Kelly Rodrigues and her husband welcomed their second child into the world just before five Tuesday morning inside Southern New Hampshire Medical Center's Birthplace Unit where things have been very busy lately. Carol McIntyre says, "It's been all hands on deck and we have a phenomenal team here so...yes, they've all pulled together."
The hospital typically welcomes 20 to 25 babies into the world in an average week, but as of late, they've been delivering about twice that number, starting two weeks ago. McIntyre says, "We usually see a little spike up in July because the winter season is starting, but this year it seemed just a little bit more."
The hospital has had staff working overtime and they've had to open up rooms outside the dedicated birth place unit to accommodate all the expecting moms.

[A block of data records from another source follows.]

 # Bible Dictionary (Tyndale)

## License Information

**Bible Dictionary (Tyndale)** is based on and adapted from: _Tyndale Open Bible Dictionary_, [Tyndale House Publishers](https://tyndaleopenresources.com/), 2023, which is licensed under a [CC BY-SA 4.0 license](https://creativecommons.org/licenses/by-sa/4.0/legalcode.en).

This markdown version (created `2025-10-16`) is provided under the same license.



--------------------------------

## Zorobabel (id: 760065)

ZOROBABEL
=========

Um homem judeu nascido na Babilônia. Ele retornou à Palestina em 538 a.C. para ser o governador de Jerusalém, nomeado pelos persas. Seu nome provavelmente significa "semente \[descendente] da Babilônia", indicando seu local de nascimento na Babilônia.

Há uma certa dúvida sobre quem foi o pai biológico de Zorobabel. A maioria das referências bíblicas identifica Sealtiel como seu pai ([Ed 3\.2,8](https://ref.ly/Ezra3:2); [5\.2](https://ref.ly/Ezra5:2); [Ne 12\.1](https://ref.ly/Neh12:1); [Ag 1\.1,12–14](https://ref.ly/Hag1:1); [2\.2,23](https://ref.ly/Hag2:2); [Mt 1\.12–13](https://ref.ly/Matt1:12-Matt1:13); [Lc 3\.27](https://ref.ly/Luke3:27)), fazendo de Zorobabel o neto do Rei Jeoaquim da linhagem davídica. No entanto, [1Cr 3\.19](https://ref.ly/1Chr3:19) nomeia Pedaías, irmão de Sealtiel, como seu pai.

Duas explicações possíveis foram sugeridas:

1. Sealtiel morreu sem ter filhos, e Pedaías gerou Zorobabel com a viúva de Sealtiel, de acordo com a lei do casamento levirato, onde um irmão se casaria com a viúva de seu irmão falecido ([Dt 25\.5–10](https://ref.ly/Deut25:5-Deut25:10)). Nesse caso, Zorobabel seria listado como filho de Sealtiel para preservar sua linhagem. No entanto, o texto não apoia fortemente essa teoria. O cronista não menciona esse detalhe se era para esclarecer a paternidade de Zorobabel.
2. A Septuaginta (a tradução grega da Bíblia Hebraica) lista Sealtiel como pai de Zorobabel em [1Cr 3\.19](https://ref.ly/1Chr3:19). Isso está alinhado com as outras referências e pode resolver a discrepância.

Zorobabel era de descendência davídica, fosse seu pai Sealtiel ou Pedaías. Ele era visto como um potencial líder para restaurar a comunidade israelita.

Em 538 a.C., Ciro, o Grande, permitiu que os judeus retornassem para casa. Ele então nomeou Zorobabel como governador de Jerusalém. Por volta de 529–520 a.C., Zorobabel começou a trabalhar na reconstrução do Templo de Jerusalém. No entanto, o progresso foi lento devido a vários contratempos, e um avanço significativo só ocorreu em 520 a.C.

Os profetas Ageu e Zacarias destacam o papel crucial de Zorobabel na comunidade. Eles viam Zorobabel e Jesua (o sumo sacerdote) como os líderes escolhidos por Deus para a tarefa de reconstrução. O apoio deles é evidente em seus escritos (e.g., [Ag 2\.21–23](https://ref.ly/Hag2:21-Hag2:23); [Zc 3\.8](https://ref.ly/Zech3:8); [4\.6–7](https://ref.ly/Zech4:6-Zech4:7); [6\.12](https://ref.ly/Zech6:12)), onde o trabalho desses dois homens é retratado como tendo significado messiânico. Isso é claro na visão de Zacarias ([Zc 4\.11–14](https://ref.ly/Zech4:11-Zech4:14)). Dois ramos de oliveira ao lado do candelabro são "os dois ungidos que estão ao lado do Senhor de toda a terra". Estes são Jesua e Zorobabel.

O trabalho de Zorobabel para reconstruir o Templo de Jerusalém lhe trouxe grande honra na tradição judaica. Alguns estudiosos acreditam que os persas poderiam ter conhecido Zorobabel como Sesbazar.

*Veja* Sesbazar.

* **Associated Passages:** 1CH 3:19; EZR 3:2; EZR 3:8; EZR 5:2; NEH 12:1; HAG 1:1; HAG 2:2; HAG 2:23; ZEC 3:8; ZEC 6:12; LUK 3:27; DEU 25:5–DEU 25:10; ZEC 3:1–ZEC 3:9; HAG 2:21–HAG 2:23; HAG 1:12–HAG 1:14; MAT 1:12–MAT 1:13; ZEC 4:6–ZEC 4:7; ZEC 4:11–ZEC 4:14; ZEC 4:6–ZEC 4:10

Kelly Rodrigues is not surprised. She remembers the nor'easter that knocked out power in her town of Hudson back around Halloween.

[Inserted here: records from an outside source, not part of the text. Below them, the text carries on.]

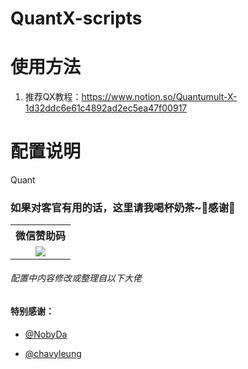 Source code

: # QuantX-scripts

# 使用方法
1. 推荐QX教程：https://www.notion.so/Quantumult-X-1d32ddc6e61c4892ad2ec5ea47f00917

# 配置说明
Quant


### 如果对客官有用的话，这里请我喝杯奶茶~🙏感谢🙏 
<table border="0">
<tr>
    <th>微信赞助码</th>
  </tr>
  <tr>
    <td align="center"><img src="https://cdn.jsdelivr.net/gh/makereleven/QuantX-scripts@main/assets/wx-qingwohenaicha.jpg"></td>
  </tr>
<tr>

</table>


######  配置中内容修改或整理自以下大佬 

#### 特别感谢：

 * [@NobyDa](https://github.com/NobyDa)

 * [@chavyleung](https://github.com/chavyleung) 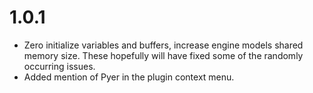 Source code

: # 1.0.1

- Zero initialize variables and buffers, increase engine models shared memory size. These hopefully
  will have fixed some of the randomly occurring issues.
- Added mention of Pyer in the plugin context menu.
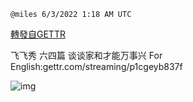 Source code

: 
`@miles 6/3/2022 1:18 AM UTC`

[轉發自GETTR](https://gettr.com/post/p1cgc8z85fb)

飞飞秀 六四篇 谈谈家和才能万事兴
For English:gettr.com/streaming/p1cgeyb837f


![img](https://media.gettr.com/group18/origin/2022/06/03/01/5f3afdc6-0e59-36a2-4e44-d657960945c1/6383d6c383a688bc0ce747d8282e44b3.jpeg)
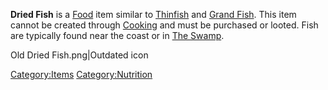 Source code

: **Dried Fish** is a [Food](Food.md "wikilink") item similar to
[Thinfish](Thinfish.md "wikilink") and [Grand Fish](Grand_Fish.md "wikilink").
This item cannot be created through [Cooking](Cooking.md "wikilink") and
must be purchased or looted. Fish are typically found near the coast or
in [The Swamp](The_Swamp.md "wikilink").

Old Dried Fish.png\|Outdated icon

[Category:Items](Category:Items "wikilink")
[Category:Nutrition](Category:Nutrition "wikilink") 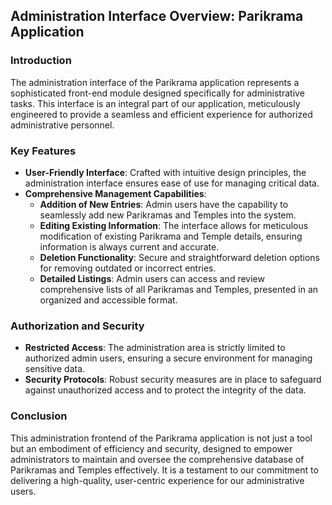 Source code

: ## Administration Interface Overview: Parikrama Application

### Introduction
The administration interface of the Parikrama application represents a sophisticated front-end module designed specifically for administrative tasks. This interface is an integral part of our application, meticulously engineered to provide a seamless and efficient experience for authorized administrative personnel.

### Key Features
- **User-Friendly Interface**: Crafted with intuitive design principles, the administration interface ensures ease of use for managing critical data.
- **Comprehensive Management Capabilities**:
  - **Addition of New Entries**: Admin users have the capability to seamlessly add new Parikramas and Temples into the system.
  - **Editing Existing Information**: The interface allows for meticulous modification of existing Parikrama and Temple details, ensuring information is always current and accurate.
  - **Deletion Functionality**: Secure and straightforward deletion options for removing outdated or incorrect entries.
  - **Detailed Listings**: Admin users can access and review comprehensive lists of all Parikramas and Temples, presented in an organized and accessible format.

### Authorization and Security
- **Restricted Access**: The administration area is strictly limited to authorized admin users, ensuring a secure environment for managing sensitive data.
- **Security Protocols**: Robust security measures are in place to safeguard against unauthorized access and to protect the integrity of the data.

### Conclusion
This administration frontend of the Parikrama application is not just a tool but an embodiment of efficiency and security, designed to empower administrators to maintain and oversee the comprehensive database of Parikramas and Temples effectively. It is a testament to our commitment to delivering a high-quality, user-centric experience for our administrative users.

Rodrigues says, "In Hudson we have well water...so, you can't flush toilets, you can't take showers." She and her husband were without power for two weeks. She adds, "Needless to say within one week of all the power being out, we conceived miss Juliana."
Hospitals as far south as New Jersey have been seeing this baby boom. Some note they also saw an increase in deliveries in April and May nine months after Tropical Storm Irene.